Imagine a $50 million diamond heist that isn't investigated by any police body, and more than four days later, the broken vault that made the whole thing possible remains unfixed and suffers follow-on attacks by a group of marauding copycats. In essence, that's what's happening to an elite group of investors holding Bitcoin rival Ethereum, and the events threaten the very survival of the fledgling cryptocurrency.

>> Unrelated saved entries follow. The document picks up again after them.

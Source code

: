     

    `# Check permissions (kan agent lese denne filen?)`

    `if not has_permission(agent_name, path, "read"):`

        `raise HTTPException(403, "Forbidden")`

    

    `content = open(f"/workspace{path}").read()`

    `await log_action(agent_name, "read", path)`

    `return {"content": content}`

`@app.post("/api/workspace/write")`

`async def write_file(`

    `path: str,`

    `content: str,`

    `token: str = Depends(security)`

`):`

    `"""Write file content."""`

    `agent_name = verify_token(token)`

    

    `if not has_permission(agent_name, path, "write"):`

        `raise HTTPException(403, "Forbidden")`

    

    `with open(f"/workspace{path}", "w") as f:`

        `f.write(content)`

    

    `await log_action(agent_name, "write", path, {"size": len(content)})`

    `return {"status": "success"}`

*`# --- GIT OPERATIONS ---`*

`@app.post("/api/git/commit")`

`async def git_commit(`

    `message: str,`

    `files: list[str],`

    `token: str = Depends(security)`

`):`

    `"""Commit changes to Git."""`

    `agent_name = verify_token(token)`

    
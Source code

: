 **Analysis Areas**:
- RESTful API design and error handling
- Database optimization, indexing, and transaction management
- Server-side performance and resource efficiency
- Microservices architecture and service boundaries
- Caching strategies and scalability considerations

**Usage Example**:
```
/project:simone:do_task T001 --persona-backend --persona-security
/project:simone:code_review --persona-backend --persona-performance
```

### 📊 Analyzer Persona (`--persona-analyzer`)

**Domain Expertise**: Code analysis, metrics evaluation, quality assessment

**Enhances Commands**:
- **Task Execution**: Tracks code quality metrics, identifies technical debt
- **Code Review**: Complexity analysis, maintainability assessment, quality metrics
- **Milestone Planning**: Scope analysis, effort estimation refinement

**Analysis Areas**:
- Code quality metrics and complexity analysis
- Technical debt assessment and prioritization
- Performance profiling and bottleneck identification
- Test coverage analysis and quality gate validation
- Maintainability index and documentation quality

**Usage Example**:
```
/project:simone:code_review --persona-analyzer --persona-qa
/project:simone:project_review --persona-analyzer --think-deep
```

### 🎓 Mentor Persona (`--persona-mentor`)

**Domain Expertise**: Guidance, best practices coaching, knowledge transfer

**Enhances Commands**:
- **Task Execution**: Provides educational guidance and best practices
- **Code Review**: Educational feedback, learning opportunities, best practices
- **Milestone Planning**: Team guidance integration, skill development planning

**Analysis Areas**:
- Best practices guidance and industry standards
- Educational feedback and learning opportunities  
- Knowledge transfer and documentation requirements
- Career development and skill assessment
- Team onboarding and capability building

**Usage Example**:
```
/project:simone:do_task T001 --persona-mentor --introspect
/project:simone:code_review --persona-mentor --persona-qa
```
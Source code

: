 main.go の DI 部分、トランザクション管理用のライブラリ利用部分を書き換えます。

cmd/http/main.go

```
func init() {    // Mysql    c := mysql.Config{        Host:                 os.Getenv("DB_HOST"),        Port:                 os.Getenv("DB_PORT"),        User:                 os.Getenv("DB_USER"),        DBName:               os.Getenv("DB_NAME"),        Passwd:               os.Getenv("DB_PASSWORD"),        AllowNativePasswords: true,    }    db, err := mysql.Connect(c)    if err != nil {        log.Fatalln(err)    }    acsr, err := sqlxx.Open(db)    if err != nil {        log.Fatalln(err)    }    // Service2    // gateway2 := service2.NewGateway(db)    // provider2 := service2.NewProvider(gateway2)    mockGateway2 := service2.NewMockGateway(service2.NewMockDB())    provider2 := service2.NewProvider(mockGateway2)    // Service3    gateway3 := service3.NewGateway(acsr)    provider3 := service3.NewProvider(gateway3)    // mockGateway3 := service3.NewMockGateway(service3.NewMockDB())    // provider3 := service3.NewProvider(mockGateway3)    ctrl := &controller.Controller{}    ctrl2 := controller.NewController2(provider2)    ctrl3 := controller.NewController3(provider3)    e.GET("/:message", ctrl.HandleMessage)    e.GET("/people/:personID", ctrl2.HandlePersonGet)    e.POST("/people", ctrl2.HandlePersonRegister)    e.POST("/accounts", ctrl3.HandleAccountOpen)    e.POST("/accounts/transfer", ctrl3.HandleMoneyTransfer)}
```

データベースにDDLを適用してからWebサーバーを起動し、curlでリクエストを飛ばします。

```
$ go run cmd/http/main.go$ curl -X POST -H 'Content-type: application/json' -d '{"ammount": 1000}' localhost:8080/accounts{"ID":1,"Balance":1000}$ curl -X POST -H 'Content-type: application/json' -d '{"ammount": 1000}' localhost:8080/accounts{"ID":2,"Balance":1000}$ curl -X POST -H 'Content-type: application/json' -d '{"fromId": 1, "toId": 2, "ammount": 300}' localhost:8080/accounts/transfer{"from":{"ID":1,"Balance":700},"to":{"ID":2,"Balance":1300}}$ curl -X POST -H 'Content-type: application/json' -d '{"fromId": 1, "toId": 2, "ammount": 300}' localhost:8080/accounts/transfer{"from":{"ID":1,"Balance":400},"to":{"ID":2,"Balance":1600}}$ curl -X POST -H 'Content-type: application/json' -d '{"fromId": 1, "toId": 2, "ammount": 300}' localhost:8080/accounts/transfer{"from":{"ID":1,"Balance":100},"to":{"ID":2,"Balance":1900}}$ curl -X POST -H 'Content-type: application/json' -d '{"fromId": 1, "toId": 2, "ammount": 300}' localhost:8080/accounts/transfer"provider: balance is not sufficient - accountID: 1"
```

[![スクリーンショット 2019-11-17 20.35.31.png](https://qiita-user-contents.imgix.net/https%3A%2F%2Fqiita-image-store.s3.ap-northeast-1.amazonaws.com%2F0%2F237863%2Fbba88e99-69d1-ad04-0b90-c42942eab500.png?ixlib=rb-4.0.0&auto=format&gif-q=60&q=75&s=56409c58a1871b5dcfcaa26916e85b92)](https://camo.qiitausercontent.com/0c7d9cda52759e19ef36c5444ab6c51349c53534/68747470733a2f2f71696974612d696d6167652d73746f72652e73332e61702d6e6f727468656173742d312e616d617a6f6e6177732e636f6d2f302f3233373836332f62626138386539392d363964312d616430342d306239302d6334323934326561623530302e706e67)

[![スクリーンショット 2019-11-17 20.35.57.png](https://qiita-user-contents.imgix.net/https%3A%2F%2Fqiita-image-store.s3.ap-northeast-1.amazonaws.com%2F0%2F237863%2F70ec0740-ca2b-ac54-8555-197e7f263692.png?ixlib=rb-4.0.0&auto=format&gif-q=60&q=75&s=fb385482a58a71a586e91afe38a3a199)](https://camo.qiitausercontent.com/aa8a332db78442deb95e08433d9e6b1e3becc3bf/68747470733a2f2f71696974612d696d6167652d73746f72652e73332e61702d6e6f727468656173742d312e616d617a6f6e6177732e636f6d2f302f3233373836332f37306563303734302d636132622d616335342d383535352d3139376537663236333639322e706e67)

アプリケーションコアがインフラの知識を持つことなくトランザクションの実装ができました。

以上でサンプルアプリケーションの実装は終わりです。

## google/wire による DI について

The ransacked jeweler in this parable is The DAO, a crowdfunded investment fund that relies on highly specialized computer code and Ethereum to automatically execute investment decisions made by its members. On Friday, thieves exploited a software bug that allowed them to transfer more than 3.6 million "ether"—the base unit of the Ethereum currency—out of The DAO's coffers. The digital loot made up more than a third of The DAO's 11.5 million ether endowment. The seized booty is valued at anywhere from $45 million (based on the plummeting value of ether following the attack) to as high as $77 million (based on pre-attack exchange rates).
In the days following the theft, there have been at least a half-dozen copycat attacks (for instance, as documented here and here) that combined have purloined more than 785 ether. While the smaller attacks don't pose the same devastating blow, they underscore a problem that's vexingly hard to fix. As long as the flaw remains active, The DAO and the Ethereum currency are at risk of additional attacks that could further sink its viability. (Note: as this story was close to going live, there were indications that at least some of the follow-on attacks were being carried out by whitehat hackers who in essence are attempting to save Ethereum from itself.)